Secondly, in getAttribute you are passing link instead of href:
if(eachResult.getAttribute(getSiteName).equals(getSiteName)){
it should be:
if(eachResult.getAttribute("href").equals(getSiteName)){
Thirdly, on clicking next the page is loaded via Google Ajax Api. Thus webdriver click will never block the execution of your code and will load linkElements with previous page links only. To avoid this let the driver get refreshed or put some wait for certain condition in your code.

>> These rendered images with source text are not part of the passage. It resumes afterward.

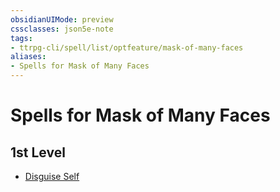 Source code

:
 ```yaml
---
obsidianUIMode: preview
cssclasses: json5e-note
tags:
- ttrpg-cli/spell/list/optfeature/mask-of-many-faces
aliases:
- Spells for Mask of Many Faces
---
```

# Spells for Mask of Many Faces

## 1st Level

- [Disguise Self](/3-Mechanics/CLI/spells/disguise-self-xphb.md "XPHB")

Can u try out with this code:
WebDriverWait wait = new WebDriverWait(driver, 10)
while (!flag) {
// get all the search results
linkElements = wait
.until(ExpectedConditions
.presenceOfAllElementsLocatedBy(By
.xpath("//h3[#class='r']/a")));
for (WebElement eachResult : linkElements) {
if (eachResult.getAttribute("href").contains(getSiteName)) {
eachResult.click();
flag = true;
break;
}
}
if (!flag) {
driver.findElement(By.xpath("//a[#id='pnnext']/span[1]"))
.click();
pageNumber++;
linkElements.clear(); // celean list
wait.until(ExpectedConditions
.textToBePresentInElementLocated(
By.xpath("//td[#class='cur']"), pageNumber
+ "")); // Checking whether page number is changed as expected.
}
}// end while loop
EDIT:
List<WebElement> linkElements = new ArrayList<WebElement>();
ListIterator<WebElement> itr = null;
System.setProperty("webdriver.chrome.driver",
"webdrivers/chromedriver.exe");
WebDriver driver = new ChromeDriver();
driver.manage().window().maximize(); // Maximize window
driver.manage().timeouts().implicitlyWait(15, TimeUnit.SECONDS);
driver.get("http://google.com");
WebElement element1 = driver.findElement(By.name("q"));
WebElement toClick = null;
element1.sendKeys(getText);
element1.submit();
// try{
int pageNumber = 1;
WebDriverWait wait = new WebDriverWait(driver, 10);
boolean flag = false;
while (!flag) {
linkElements = wait.until(ExpectedConditions
.presenceOfAllElementsLocatedBy(By
.xpath("//h3[#class='r']/a")));
itr = linkElements.listIterator(); // re-initializing iterator
while (itr.hasNext()) {
toClick = itr.next();
if (toClick.getAttribute("href").contains(getSiteName)) {
toClick.click();
flag = true;
break;
}
}
if (!flag) {
driver.findElement(By.xpath("//a[#id='pnnext']/span[1]"))
.click();
pageNumber++;
linkElements.clear(); // clean list
wait.until(ExpectedConditions.textToBePresentInElementLocated(
By.xpath("//td[#class='cur']"), pageNumber + ""));
}
}
driver.quit(); // clear memory
}
It looks like you're moving to the next page every time ANY of the WebElements in linkElements isn't what you're looking for. This will cause problems, as you need to relocate any elements that are re-rendered.
Give this a shot:
boolean found = false;
int page_number = 1; //If you need this as a string, you can make it one later
while(! found){
//get all the search results
List<WebElement> linkElements = driver.findElements(By.xpath("//h3[#class='r']/a"));
for(WebElement result: linkElements){
if(result.getAttribute("href").equals(getSiteName))
{
result.click();
found=true;
break;
}
}//End of foreach-loop
if(!found){
driver.findElement(By.xpath("//a[#id='pnnext']/span")).click();
page_number++;
}
}//End of while-loop
Also, you'll want to have some element-finding protection. Say that you search for something that has 0 results, or only one page of them (rare though that is). In the first case, you're lucky, because driver.findElements() should just return an empty list rather than throwing some exception, and the foreach loop just won't run, but in both cases, there won't be the anchor #pnnext, which will cause driver.findElement to throw an exception when you search for it. There are several ways to protect against this, such as writing a small wrapper function (IIRC, they have a simple implementation for findelementwithtimeoutwait() written on the Selenium website somewhere). I suggest you pick/write one and start using it, instead of the raw Selenium functions.